──────── AVAILABLE DATA

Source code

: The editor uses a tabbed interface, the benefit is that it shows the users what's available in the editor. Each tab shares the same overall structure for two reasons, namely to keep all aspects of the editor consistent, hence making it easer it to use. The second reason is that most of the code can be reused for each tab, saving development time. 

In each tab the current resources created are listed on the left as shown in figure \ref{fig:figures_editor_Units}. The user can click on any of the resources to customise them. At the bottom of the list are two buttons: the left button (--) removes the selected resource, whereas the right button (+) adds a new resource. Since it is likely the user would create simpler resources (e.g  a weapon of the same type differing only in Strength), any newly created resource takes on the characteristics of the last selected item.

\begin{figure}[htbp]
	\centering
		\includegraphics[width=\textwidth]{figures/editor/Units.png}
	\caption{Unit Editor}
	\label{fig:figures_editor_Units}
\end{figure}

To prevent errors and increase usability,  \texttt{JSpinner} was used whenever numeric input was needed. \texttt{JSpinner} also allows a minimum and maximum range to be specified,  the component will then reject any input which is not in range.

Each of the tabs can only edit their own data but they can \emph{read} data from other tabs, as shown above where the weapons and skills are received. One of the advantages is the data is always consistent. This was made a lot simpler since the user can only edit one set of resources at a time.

────────────────

▸ YOUR TASK
Your reply should be one number: how many lines in the records contain "code".

▸ RESPONSE FOR THIS EXERCISE
2